Aquarian appeals. We reverse. |
[15] |
The issue presented by this appeal is
whether the power vested in the association to arbitrarily, capriciously,
or unreasonably withhold its consent to transferXXX1{/Cite}
constitutes an unreasonable restraint on alienation, notwithstanding the
above-quoted reverter clause which mandates that the association
compensate the unit owner in the event, in this case, of a transfer of the
unit in violation of the consent requirement. |
[16] |
It is well settled that increased controls
and limitations upon the rights of unit owners to transfer their property
are necessary concomitants of condominium living.XXX2{/Cite}
See Hidden Harbour Estates, Inc. v.
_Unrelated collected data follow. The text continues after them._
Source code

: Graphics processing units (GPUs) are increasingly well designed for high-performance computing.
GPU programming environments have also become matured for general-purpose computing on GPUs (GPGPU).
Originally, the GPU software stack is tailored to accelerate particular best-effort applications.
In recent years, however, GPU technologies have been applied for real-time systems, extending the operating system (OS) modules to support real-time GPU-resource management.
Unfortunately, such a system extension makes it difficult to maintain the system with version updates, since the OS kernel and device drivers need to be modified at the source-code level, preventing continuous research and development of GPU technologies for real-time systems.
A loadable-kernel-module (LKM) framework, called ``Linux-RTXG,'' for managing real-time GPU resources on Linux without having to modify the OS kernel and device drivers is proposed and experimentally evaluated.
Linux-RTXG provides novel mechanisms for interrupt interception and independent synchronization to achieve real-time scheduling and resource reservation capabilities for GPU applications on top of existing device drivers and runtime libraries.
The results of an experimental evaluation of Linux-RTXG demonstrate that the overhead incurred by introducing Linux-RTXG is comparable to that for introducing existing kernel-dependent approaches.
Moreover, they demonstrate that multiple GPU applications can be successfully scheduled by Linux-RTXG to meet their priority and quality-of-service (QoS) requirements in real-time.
Norman, 309 So.2d 180 (Fla. 4th DCA
1975); Holiday Out in America at St. Lucie, Inc. v. Bowes, 285 So.2d 63
(Fla. 4th DCA 1973); Chianese v. Culley,
397 F. Supp. 1344
(S.D.Fla. 1975). |
[17] |
"Inherent in the condominium concept is
the principle that to promote the health, happiness, and peace of mind of
the majority of the unit owners since they are living in such close
proximity and using facilities in common, each unit owner must give up a
certain degree of freedom of choice which he might otherwise enjoy in
separate, privately owned property. Condominium unit owners comprise a
little democratic sub society of necessity more restrictive as it pertains
to use of condominium property than may be existent outside the
condominium organization." |
[18] |
Hidden Harbour Estates, Inc. v. Norman, 309
So.2d at 181-82. |
[19] |
Accordingly, restrictions on a unit owner's
right to transfer his property are recognized as a valid means of insuring
the association's ability to control the composition of the condominium as
a whole. See, e.g., Lyons v. King,
397 So.2d 964
(Fla. 4th DCA 1981); Coquina Club, Inc. v. Mantz,
342 So.2d 112
(Fla. 2d DCA 1977); Seagate Condominium Association, Inc. v. Duffy, 330
So.2d 484 (Fla. 4th DCA 1976); Kroop v. Caravelle Condominium, Inc.,
323 So.2d 307
(Fla. 3d DCA 1975); Holiday Out in America at St. Lucie, Inc. v. Bowes,
285 So.2d 63; Chianese v. Culley, 397 F. Supp. 1344. See also White Egret
Condominium, Inc. v. Franklin, 379 So.2d 346 (Fla. 1980). Indeed, it has
been said of a restriction contained in a declaration of condominium that
it "may have a certain degree of unreasonableness to it, and yet
withstand attack in the courts. If it were otherwise, a unit owner could
not rely on the restrictions found in the declaration of condominium,
since such restrictions would be in a potential condition of continuous
flux."XXX3{/Cite}
Hidden Harbour Estates, Inc. v. Basso, 393 So.2d 637, 640 (Fla. 4th DCA
1981). Thus, strict enforcement of the restrictions of an association's
private constitution, that is, its declaration of condominium, protects
the members' reliance interests in a document which they have knowingly
accepted, and accomplishes the desirable goal of "allowing the
establishment of, and subsequently protecting the integrity of, diverse
types of private residential communities, [thus providing] genuine choice
among a range of stable living arrangements." Ellickson, Cities and
Homeowners Associations, 130 U.Pa.L.Rev. 1519, 1527 (1982). |
[20] |
However, despite the law's recognition of
the particular desirability of restrictions on the right to transfer in
the context of condominium living, such restrictions will be invalidated
when found to violate some external public policy or constitutional right
of the individual. Hidden Harbour Estates, Inc. v. Basso, 393 So.2d at
639-40. See Pepe v. Whispering Sands Condominium Association, Inc., 351
So.2d 755 (Fla. 2d DCA 1977). Merely because a declaration of condominium
is in the nature of a private compact and a restriction contained therein
is not subject to the same reasonableness requirement as a restriction
contained in a public regulation, see White Egret Condominium, Inc. v.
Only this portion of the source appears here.